# Feeling sluggish after 4.2.1



## bassdelux15 (Jun 28, 2012)

So I updated to 4.2.1 via ota and its feeling really sluggish. Anyone else feeling it? I typically manually flash updates via clockworkmod but this time around I used the ota, would that make a difference?

Sent from my Galaxy Nexus using Tapatalk 2


----------



## Mustang302LX (Jun 28, 2011)

Have you tried going into Currents and disabling background sync?


----------



## Smcdo123 (Jun 7, 2011)

Makes me hate my nexus 7 after updating. I have always had a better experience with my nexus 7 compared to my gnex but since I ditched that phone finally its making me really hate my n7. I'm gonna try a ROM

Sent from my Nexus 7 using Tapatalk 2


----------



## TwinShadow (Oct 17, 2011)

Sounds like there's a bit of a fiasco with the 4.2 update in general, even 4.2.1. Making me confused because Google is generally good about finding and fixing the most prominent bugs.

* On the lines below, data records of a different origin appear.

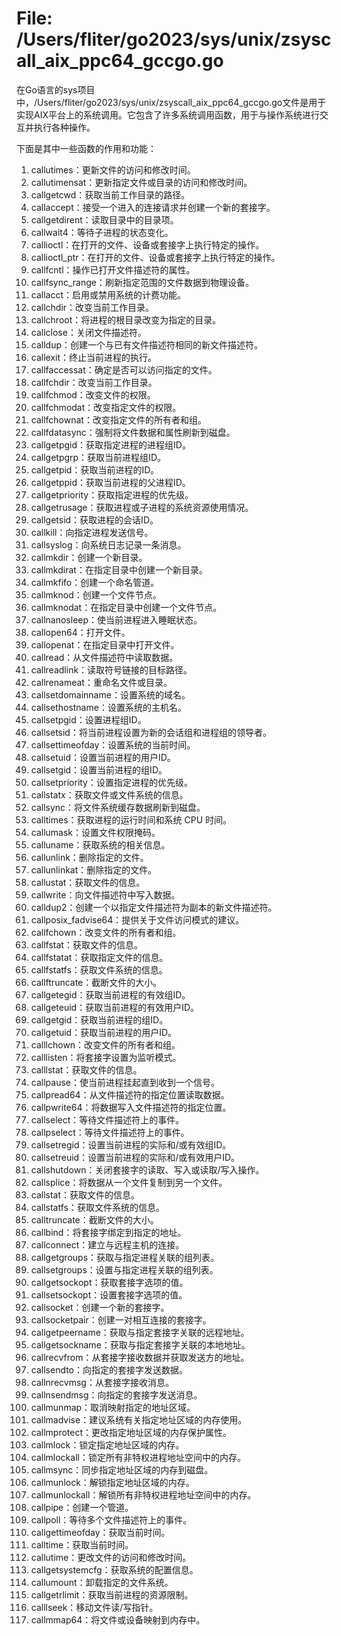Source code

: # File: /Users/fliter/go2023/sys/unix/zsyscall_aix_ppc64_gccgo.go

在Go语言的sys项目中，/Users/fliter/go2023/sys/unix/zsyscall_aix_ppc64_gccgo.go文件是用于实现AIX平台上的系统调用。它包含了许多系统调用函数，用于与操作系统进行交互并执行各种操作。

下面是其中一些函数的作用和功能：

1. callutimes：更新文件的访问和修改时间。
2. callutimensat：更新指定文件或目录的访问和修改时间。
3. callgetcwd：获取当前工作目录的路径。
4. callaccept：接受一个进入的连接请求并创建一个新的套接字。
5. callgetdirent：读取目录中的目录项。
6. callwait4：等待子进程的状态变化。
7. callioctl：在打开的文件、设备或套接字上执行特定的操作。
8. callioctl_ptr：在打开的文件、设备或套接字上执行特定的操作。
9. callfcntl：操作已打开文件描述符的属性。
10. callfsync_range：刷新指定范围的文件数据到物理设备。
11. callacct：启用或禁用系统的计费功能。
12. callchdir：改变当前工作目录。
13. callchroot：将进程的根目录改变为指定的目录。
14. callclose：关闭文件描述符。
15. calldup：创建一个与已有文件描述符相同的新文件描述符。
16. callexit：终止当前进程的执行。
17. callfaccessat：确定是否可以访问指定的文件。
18. callfchdir：改变当前工作目录。
19. callfchmod：改变文件的权限。
20. callfchmodat：改变指定文件的权限。
21. callfchownat：改变指定文件的所有者和组。
22. callfdatasync：强制将文件数据和属性刷新到磁盘。
23. callgetpgid：获取指定进程的进程组ID。
24. callgetpgrp：获取当前进程组ID。
25. callgetpid：获取当前进程的ID。
26. callgetppid：获取当前进程的父进程ID。
27. callgetpriority：获取指定进程的优先级。
28. callgetrusage：获取进程或子进程的系统资源使用情况。
29. callgetsid：获取进程的会话ID。
30. callkill：向指定进程发送信号。
31. callsyslog：向系统日志记录一条消息。
32. callmkdir：创建一个新目录。
33. callmkdirat：在指定目录中创建一个新目录。
34. callmkfifo：创建一个命名管道。
35. callmknod：创建一个文件节点。
36. callmknodat：在指定目录中创建一个文件节点。
37. callnanosleep：使当前进程进入睡眠状态。
38. callopen64：打开文件。
39. callopenat：在指定目录中打开文件。
40. callread：从文件描述符中读取数据。
41. callreadlink：读取符号链接的目标路径。
42. callrenameat：重命名文件或目录。
43. callsetdomainname：设置系统的域名。
44. callsethostname：设置系统的主机名。
45. callsetpgid：设置进程组ID。
46. callsetsid：将当前进程设置为新的会话组和进程组的领导者。
47. callsettimeofday：设置系统的当前时间。
48. callsetuid：设置当前进程的用户ID。
49. callsetgid：设置当前进程的组ID。
50. callsetpriority：设置指定进程的优先级。
51. callstatx：获取文件或文件系统的信息。
52. callsync：将文件系统缓存数据刷新到磁盘。
53. calltimes：获取进程的运行时间和系统 CPU 时间。
54. callumask：设置文件权限掩码。
55. calluname：获取系统的相关信息。
56. callunlink：删除指定的文件。
57. callunlinkat：删除指定的文件。
58. callustat：获取文件的信息。
59. callwrite：向文件描述符中写入数据。
60. calldup2：创建一个以指定文件描述符为副本的新文件描述符。
61. callposix_fadvise64：提供关于文件访问模式的建议。
62. callfchown：改变文件的所有者和组。
63. callfstat：获取文件的信息。
64. callfstatat：获取指定文件的信息。
65. callfstatfs：获取文件系统的信息。
66. callftruncate：截断文件的大小。
67. callgetegid：获取当前进程的有效组ID。
68. callgeteuid：获取当前进程的有效用户ID。
69. callgetgid：获取当前进程的组ID。
70. callgetuid：获取当前进程的用户ID。
71. calllchown：改变文件的所有者和组。
72. calllisten：将套接字设置为监听模式。
73. calllstat：获取文件的信息。
74. callpause：使当前进程挂起直到收到一个信号。
75. callpread64：从文件描述符的指定位置读取数据。
76. callpwrite64：将数据写入文件描述符的指定位置。
77. callselect：等待文件描述符上的事件。
78. callpselect：等待文件描述符上的事件。
79. callsetregid：设置当前进程的实际和/或有效组ID。
80. callsetreuid：设置当前进程的实际和/或有效用户ID。
81. callshutdown：关闭套接字的读取、写入或读取/写入操作。
82. callsplice：将数据从一个文件复制到另一个文件。
83. callstat：获取文件的信息。
84. callstatfs：获取文件系统的信息。
85. calltruncate：截断文件的大小。
86. callbind：将套接字绑定到指定的地址。
87. callconnect：建立与远程主机的连接。
88. callgetgroups：获取与指定进程关联的组列表。
89. callsetgroups：设置与指定进程关联的组列表。
90. callgetsockopt：获取套接字选项的值。
91. callsetsockopt：设置套接字选项的值。
92. callsocket：创建一个新的套接字。
93. callsocketpair：创建一对相互连接的套接字。
94. callgetpeername：获取与指定套接字关联的远程地址。
95. callgetsockname：获取与指定套接字关联的本地地址。
96. callrecvfrom：从套接字接收数据并获取发送方的地址。
97. callsendto：向指定的套接字发送数据。
98. callnrecvmsg：从套接字接收消息。
99. callnsendmsg：向指定的套接字发送消息。
100. callmunmap：取消映射指定的地址区域。
101. callmadvise：建议系统有关指定地址区域的内存使用。
102. callmprotect：更改指定地址区域的内存保护属性。
103. callmlock：锁定指定地址区域的内存。
104. callmlockall：锁定所有非特权进程地址空间中的内存。
105. callmsync：同步指定地址区域的内存到磁盘。
106. callmunlock：解锁指定地址区域的内存。
107. callmunlockall：解锁所有非特权进程地址空间中的内存。
108. callpipe：创建一个管道。
109. callpoll：等待多个文件描述符上的事件。
110. callgettimeofday：获取当前时间。
111. calltime：获取当前时间。
112. callutime：更改文件的访问和修改时间。
113. callgetsystemcfg：获取系统的配置信息。
114. callumount：卸载指定的文件系统。
115. callgetrlimit：获取当前进程的资源限制。
116. calllseek：移动文件读/写指针。
117. callmmap64：将文件或设备映射到内存中。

No clue why the Nexus 7 would be running sluggish after the update.. Guess I should consider myself lucky I'm still on 4.1.2 for now until this stuff is all sorted out.


----------



## Mustang302LX (Jun 28, 2011)

I'm on 4.2.1 and I'm just not seeing any lag. Guess I'm lucky?

Sent from my Nexus 7 using the RootzWiki app.


----------



## number5toad (Sep 13, 2011)

I see lag from time to time on 4.2.1 but generally only right after I wake the tablet up, while it's syncing - after that it flies just like it always has.


----------



## Turdbogls (Jun 7, 2011)

Most lag issues can be fixed by a clean install or a factory reset. Its the ONLY way i have done it in the past and i NEVER have any lag.

Either root and ROM and to it that way, or use the toolkits around here to backup and restore the apps...no root needed.

Sent from my Nexus 7 using Tapatalk 2


----------



## thesoldier (Jan 25, 2012)

Mustang302LX said:


> I'm on 4.2.1 and I'm just not seeing any lag. Guess I'm lucky?
> 
> Sent from my Nexus 7 using the RootzWiki app.


Same here, haven't noticed any type of lag from 4.1.

Sent from my Galaxy Nexus using Tapatalk 2


----------



## radzer0 (Jul 14, 2012)

I haven't noticed any lag to say but I have been seeing Facebook acting crazy. I'm just suspecting that's the app having not been updated for 4.2 yet. Glad for the time being my phone is still on ics. A lot of my apps won't work right on JB







they need to get to updating and fixing apps

Sent from my Nexus 7 using Tapatalk 2


----------